Our hands are still clasped together, resting on his legs. It takes everything in me not to splay my fingers out across his thigh like I own it, like he’s mine and I can touch him whenever and however I want. He must feel me twitch because he turns over my hand and traces the lines on my palm with his fingertips.
“Where are you staying tonight?” I ask so quietly it’s almost impossible to hear over the gentle rustling of leaves as the breeze blows through them.
“I’m not. I’m driving back home tonight.”
“What?” I sit up and gape at him. The drive between Islamorada and Tallahassee takes eight hours. If he left tonight, he wouldn’t make it home by tomorrow morning and that’s not even factoring in breaks. “You can’t do that.”
“It’s fine.” He shrugs. “I’ve got nowhere to stay anyway.”
“Stay at the house.” The words are out before I’ve really considered them.
“Yeah?” The smile he gives me is small and shy.
“Yeah. You drove all the way out here just to make sure I’m okay, giving you a place to lay your head tonight is the least I can do.”
He worries his bottom lip between his teeth as he thinks it over.

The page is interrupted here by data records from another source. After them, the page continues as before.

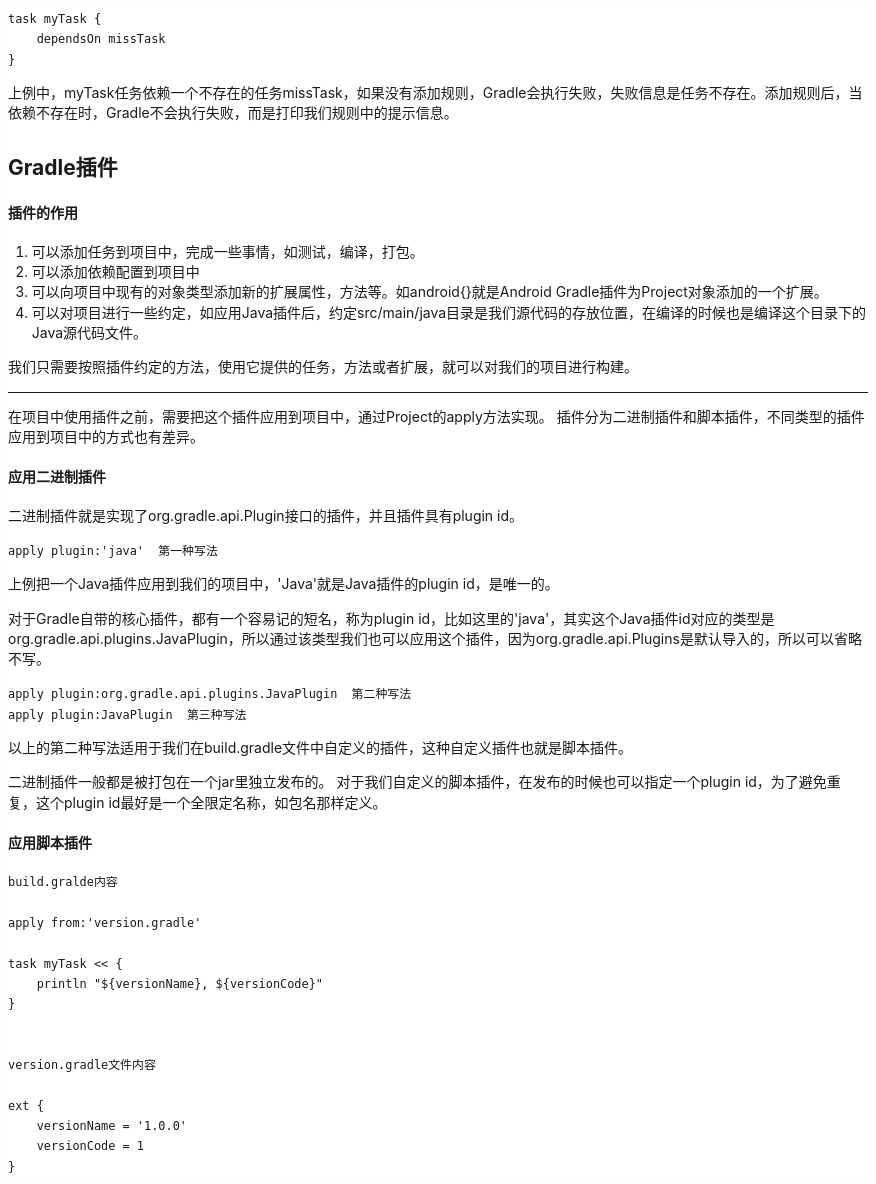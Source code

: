 	task myTask {
		dependsOn missTask
	}

上例中，myTask任务依赖一个不存在的任务missTask，如果没有添加规则，Gradle会执行失败，失败信息是任务不存在。添加规则后，当依赖不存在时，Gradle不会执行失败，而是打印我们规则中的提示信息。


## Gradle插件 ##
#### 插件的作用 ####
1. 可以添加任务到项目中，完成一些事情，如测试，编译，打包。
2. 可以添加依赖配置到项目中
3. 可以向项目中现有的对象类型添加新的扩展属性，方法等。如android{}就是Android Gradle插件为Project对象添加的一个扩展。
4. 可以对项目进行一些约定，如应用Java插件后，约定src/main/java目录是我们源代码的存放位置，在编译的时候也是编译这个目录下的Java源代码文件。

我们只需要按照插件约定的方法，使用它提供的任务，方法或者扩展，就可以对我们的项目进行构建。

----
在项目中使用插件之前，需要把这个插件应用到项目中，通过Project的apply方法实现。
插件分为二进制插件和脚本插件，不同类型的插件应用到项目中的方式也有差异。

#### 应用二进制插件 ####
二进制插件就是实现了org.gradle.api.Plugin接口的插件，并且插件具有plugin id。

	apply plugin:'java'  第一种写法

上例把一个Java插件应用到我们的项目中，'Java'就是Java插件的plugin id，是唯一的。

对于Gradle自带的核心插件，都有一个容易记的短名，称为plugin id，比如这里的'java'，其实这个Java插件id对应的类型是org.gradle.api.plugins.JavaPlugin，所以通过该类型我们也可以应用这个插件，因为org.gradle.api.Plugins是默认导入的，所以可以省略不写。

	apply plugin:org.gradle.api.plugins.JavaPlugin  第二种写法
	apply plugin:JavaPlugin  第三种写法

以上的第二种写法适用于我们在build.gradle文件中自定义的插件，这种自定义插件也就是脚本插件。

二进制插件一般都是被打包在一个jar里独立发布的。
对于我们自定义的脚本插件，在发布的时候也可以指定一个plugin id，为了避免重复，这个plugin id最好是一个全限定名称，如包名那样定义。


#### 应用脚本插件 ####

	build.gralde内容

	apply from:'version.gradle'

	task myTask << {
		println "${versionName}, ${versionCode}"
	}

	
	version.gradle文件内容

	ext {
		versionName = '1.0.0'
		versionCode = 1
	}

“Winter and the boys will be there too,” I say, sensing that the reason he hasn’t immediately agreed is because he’s concerned about it being just the two of us. “So, there’ll be a buffer between us.” I try a laugh, but it falls flat.
He finally nods, though his eyes are sad. “Yeah, okay. That’ll be great, thanks.”
Later, when he’s gone to bed in one of the guest rooms that I had made up for him, I try my hardest not to knock on his door and beg for him to sleep with me instead. To let me bury my face in his neck and fall asleep to the sound of his breathing like I did the last time he spent the night in this house.
Instead, I take a seat in the wicker chair on my balcony where we used to sit curled up to watch the sunset together. And with tears in my eyes, I watch the sky bleed on my own.
Chapter Thirty
Auden
Don’t go to her.
I say it to myself over and over again as I lay on the bed in Summer-Raine’s guest room and stare at the ceiling. But no matter how many times I repeat the words, the urge to make the walk down the hall to her bedroom is too much to bear.
Though we’re on opposite sides of the house, I’m sure I can smell her peachy sweetness from here. It entices me, taunts me. The scent is so damn irresistible to me, I’m like a dog with a bone.
Don’t go to her.
I say it again, out loud this time, as if hearing it will make it easier to resist her pull. But it doesn’t. It does nothing.
I just want to make sure she’s okay, I tell myself as I swing my legs out of bed and pad down the hallway to her door. She buried her parents today. It would be wrong of me not to check on her.
But there’s no answer when I knock. So, I knock again, but still nothing.
Maybe this is where I should turn around and go back to my room, take the silence as a sign that she’s sleeping and try and ignore the irrepressible citrus scent of her as it drifts to me as if caught in the breeze.
But I don’t. I crack open the door and step inside.
Summer-Raine’s bedroom is just as I remember. Literary postcards still cover every square inch of the walls and the sheets on her bed are still the same pastel shade of blue that they were seven years ago.